Farm Foundation and USDA’s Office of Energy Policy and New Uses kicked off their Energy from Agriculture conference today in St. Louis. I was not able to attend and I have not seen any coverage of the event yet anywhere – even on USDA’s newsline. Seems that the WTO talks in Hong Kong is the bigger news story this week – that and the opening of the Japanese beef market. But, several of the top USDA head honchos were scheduled to be at the event today, including NRCS Chief Bruce Knight. I was supposed to interview the chief about USDA’s energy initiatives tomorrow (Thursday), but he had to reschedule so that will have to wait until next week. I will post that interview on Tuesday. Of course, the Secretary himself is in Hong Kong for the talks.

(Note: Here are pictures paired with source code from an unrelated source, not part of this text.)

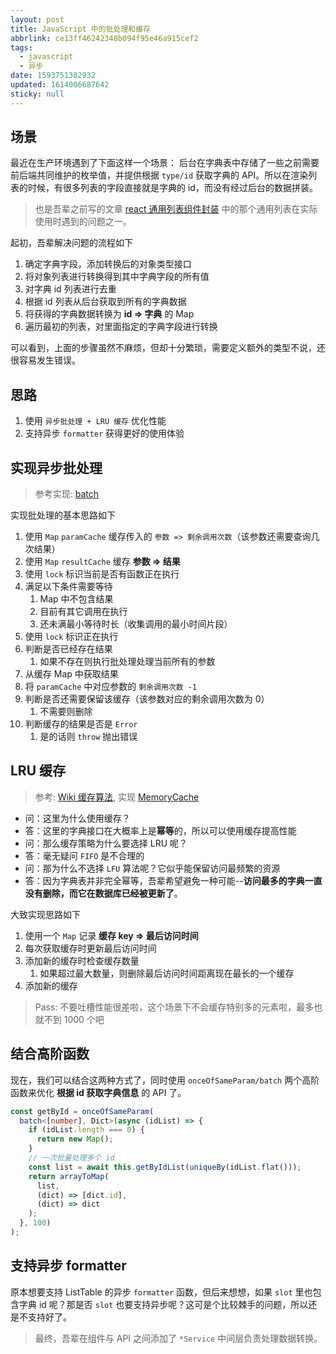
 ```yaml
---
layout: post
title: JavaScript 中的批处理和缓存
abbrlink: ce13ff46242348b094f95e46a915cef2
tags:
  - javascript
  - 异步
date: 1593751382932
updated: 1614006687642
sticky: null
---
```


## 场景

最近在生产环境遇到了下面这样一个场景：
后台在字典表中存储了一些之前需要前后端共同维护的枚举值，并提供根据 `type/id` 获取字典的 API。所以在渲染列表的时候，有很多列表的字段直接就是字典的 id，而没有经过后台的数据拼装。

> 也是吾辈之前写的文章 [react 通用列表组件封装](/p/9b07ff8ce6dd4eb08896f6b8191d7181) 中的那个通用列表在实际使用时遇到的问题之一。

起初，吾辈解决问题的流程如下

1.  确定字典字段，添加转换后的对象类型接口
1.  将对象列表进行转换得到其中字典字段的所有值
1.  对字典 id 列表进行去重
1.  根据 id 列表从后台获取到所有的字典数据
1.  将获得的字典数据转换为 **id => 字典** 的 Map
1.  遍历最初的列表，对里面指定的字典字段进行转换

可以看到，上面的步骤虽然不麻烦，但却十分繁琐，需要定义额外的类型不说，还很容易发生错误。

## 思路

1.  使用 `异步批处理 + LRU 缓存` 优化性能
1.  支持异步 `formatter` 获得更好的使用体验

## 实现异步批处理

> 参考实现: [batch](https://github.com/rxliuli/rx-util/blob/dev/src/module/function/batch.ts)

实现批处理的基本思路如下

1.  使用 `Map` `paramCache` 缓存传入的 `参数 => 剩余调用次数`（该参数还需要查询几次结果）
1.  使用 `Map` `resultCache` 缓存 **参数 => 结果**
1.  使用 `lock` 标识当前是否有函数正在执行
1.  满足以下条件需要等待
    1.  Map 中不包含结果
    1.  目前有其它调用在执行
    1.  还未满最小等待时长（收集调用的最小时间片段）
1.  使用 `lock` 标识正在执行
1.  判断是否已经存在结果
    1.  如果不存在则执行批处理处理当前所有的参数
1.  从缓存 Map 中获取结果
1.  将 `paramCache` 中对应参数的 `剩余调用次数 -1`
1.  判断是否还需要保留该缓存（该参数对应的剩余调用次数为 0）
    1.  不需要则删除
1.  判断缓存的结果是否是 `Error`
    1.  是的话则 `throw` 抛出错误

## LRU 缓存

> 参考: [Wiki 缓存算法](https://en.wikipedia.org/wiki/Cache_replacement_policies), 实现 [MemoryCache](https://github.com/rxliuli/rx-util/blob/dev/src/module/cache/MemoryCache.ts)

- 问：这里为什么使用缓存？
- 答：这里的字典接口在大概率上是**幂等**的，所以可以使用缓存提高性能
- 问：那么缓存策略为什么要选择 LRU 呢？
- 答：毫无疑问 `FIFO` 是不合理的
- 问：那为什么不选择 `LFU` 算法呢？它似乎能保留访问最频繁的资源
- 答：因为字典表并非完全幂等，吾辈希望避免一种可能--**访问最多的字典一直没有删除，而它在数据库已经被更新了**。

大致实现思路如下

1.  使用一个 `Map` 记录 **缓存 key => 最后访问时间**
1.  每次获取缓存时更新最后访问时间
1.  添加新的缓存时检查缓存数量
    1.  如果超过最大数量，则删除最后访问时间距离现在最长的一个缓存
1.  添加新的缓存

> Pass: 不要吐槽性能很差啦，这个场景下不会缓存特别多的元素啦，最多也就不到 1000 个吧

## 结合高阶函数

现在，我们可以结合这两种方式了，同时使用 `onceOfSameParam/batch` 两个高阶函数来优化 **根据 id 获取字典信息** 的 API 了。

```ts
const getById = onceOfSameParam(
  batch<[number], Dict>(async (idList) => {
    if (idList.length === 0) {
      return new Map();
    }
    // 一次批量处理多个 id
    const list = await this.getByIdList(uniqueBy(idList.flat()));
    return arrayToMap(
      list,
      (dict) => [dict.id],
      (dict) => dict
    );
  }, 100)
);
```

## 支持异步 formatter

原本想要支持 ListTable 的异步 `formatter` 函数，但后来想想，如果 `slot` 里也包含字典 id 呢？那是否 `slot` 也要支持异步呢？这可是个比较棘手的问题，所以还是不支持好了。

> 最终，吾辈在组件与 API 之间添加了 `*Service` 中间层负责处理数据转换。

The agenda for the conference today included an assessment of current technologies, market impacts, energy production from non-traditional feedstocks and a review of the USDA energy program. The conference will conclude on Thursday at noon after a look at some energy from agriculture success stories and energy legislation.

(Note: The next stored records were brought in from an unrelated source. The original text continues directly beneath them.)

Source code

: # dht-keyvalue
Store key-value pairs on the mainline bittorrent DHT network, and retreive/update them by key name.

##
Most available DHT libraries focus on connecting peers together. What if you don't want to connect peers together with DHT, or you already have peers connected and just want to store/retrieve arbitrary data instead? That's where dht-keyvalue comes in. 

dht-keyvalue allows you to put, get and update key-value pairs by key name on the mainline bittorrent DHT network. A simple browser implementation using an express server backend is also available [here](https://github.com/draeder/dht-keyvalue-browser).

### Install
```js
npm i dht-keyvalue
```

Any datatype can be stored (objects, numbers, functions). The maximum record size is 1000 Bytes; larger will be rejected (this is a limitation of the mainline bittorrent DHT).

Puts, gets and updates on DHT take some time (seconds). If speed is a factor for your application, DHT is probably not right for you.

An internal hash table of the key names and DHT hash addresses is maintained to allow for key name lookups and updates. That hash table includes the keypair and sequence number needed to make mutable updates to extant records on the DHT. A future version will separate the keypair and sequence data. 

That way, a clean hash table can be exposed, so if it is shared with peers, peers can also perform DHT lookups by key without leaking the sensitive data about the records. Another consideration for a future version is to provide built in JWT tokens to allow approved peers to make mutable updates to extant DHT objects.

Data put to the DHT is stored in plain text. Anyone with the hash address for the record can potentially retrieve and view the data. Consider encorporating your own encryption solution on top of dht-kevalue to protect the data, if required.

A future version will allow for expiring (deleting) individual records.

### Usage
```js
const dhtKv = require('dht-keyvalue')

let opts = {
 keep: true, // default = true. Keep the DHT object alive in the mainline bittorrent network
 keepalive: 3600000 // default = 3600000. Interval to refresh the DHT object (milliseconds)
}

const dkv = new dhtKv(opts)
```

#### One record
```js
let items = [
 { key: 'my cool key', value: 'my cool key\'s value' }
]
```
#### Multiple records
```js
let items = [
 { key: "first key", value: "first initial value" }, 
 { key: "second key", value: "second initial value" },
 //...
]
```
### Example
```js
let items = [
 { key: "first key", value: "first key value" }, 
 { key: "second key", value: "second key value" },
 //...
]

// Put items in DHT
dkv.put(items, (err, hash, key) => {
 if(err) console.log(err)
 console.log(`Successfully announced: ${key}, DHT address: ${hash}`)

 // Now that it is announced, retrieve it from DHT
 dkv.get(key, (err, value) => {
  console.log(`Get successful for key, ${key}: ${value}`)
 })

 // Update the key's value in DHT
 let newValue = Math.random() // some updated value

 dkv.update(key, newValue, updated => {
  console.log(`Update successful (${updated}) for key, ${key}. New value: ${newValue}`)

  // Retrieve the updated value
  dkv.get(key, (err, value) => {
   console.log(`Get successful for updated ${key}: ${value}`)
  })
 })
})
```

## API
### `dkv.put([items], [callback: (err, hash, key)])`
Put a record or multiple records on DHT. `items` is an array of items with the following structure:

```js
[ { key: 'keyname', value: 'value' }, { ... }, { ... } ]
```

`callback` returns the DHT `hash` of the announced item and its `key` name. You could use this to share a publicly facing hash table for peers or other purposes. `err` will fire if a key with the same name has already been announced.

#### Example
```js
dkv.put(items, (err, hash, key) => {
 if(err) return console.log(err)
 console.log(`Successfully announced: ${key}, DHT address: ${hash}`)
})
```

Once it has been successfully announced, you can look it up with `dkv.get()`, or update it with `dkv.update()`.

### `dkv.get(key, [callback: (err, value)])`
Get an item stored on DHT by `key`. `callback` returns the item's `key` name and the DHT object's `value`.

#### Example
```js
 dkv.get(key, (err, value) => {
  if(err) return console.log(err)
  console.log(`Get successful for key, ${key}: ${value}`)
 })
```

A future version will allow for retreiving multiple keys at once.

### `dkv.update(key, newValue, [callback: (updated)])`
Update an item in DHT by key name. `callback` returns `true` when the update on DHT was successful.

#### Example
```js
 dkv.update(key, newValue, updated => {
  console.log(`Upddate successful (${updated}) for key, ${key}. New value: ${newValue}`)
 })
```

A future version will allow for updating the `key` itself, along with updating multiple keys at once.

While Googling around today, I came across this story from British Columbia, Canada – the New Society Publishers. This group has a website called RenewableEnergyAccess.com and they have this cute little kids book called “Have Fries Will Travel – the Adventures of a Veggie-Powered Car and an Eco-Rap Star.” They call it “The Perfect Holiday Gift: A book of exciting green adventures on the road with a biodiesel car.”
So, the car is named Tiny “his exhaust smelling like yummy French fries” and the “eco-rap star” is named Rock. The two set off on a road trip to encourage others to use biodiesel in their cars and to meet Senator Slade Twist in Washington, D.C.

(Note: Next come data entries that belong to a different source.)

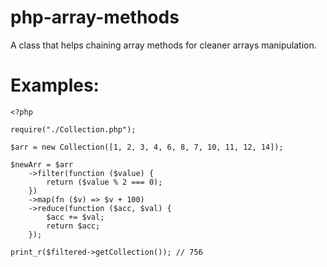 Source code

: # php-array-methods
A class that helps chaining array methods for cleaner arrays manipulation.

# Examples:

```
<?php

require("./Collection.php");

$arr = new Collection([1, 2, 3, 4, 6, 8, 7, 10, 11, 12, 14]);

$newArr = $arr
    ->filter(function ($value) {
        return ($value % 2 === 0);
    })
    ->map(fn ($v) => $v + 100)
    ->reduce(function ($acc, $val) {
        $acc += $val;
        return $acc;
    });

print_r($filtered->getCollection()); // 756

```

* They visit farmers growing soybeans especially for making biodiesel;
* They pick up a colorful assortment of biodiesel converts, including the one and only Ms. Liza Merriweather;
* Rock performs rap songs about the need to stop global warming – with biodiesel cars being a good idea since biodiesel is a very clean fuel.
* A parade of vehicles, including a biodiesel-fueled farm tractor and a big rig follow Tiny into D.C. where a surprise ending awaits.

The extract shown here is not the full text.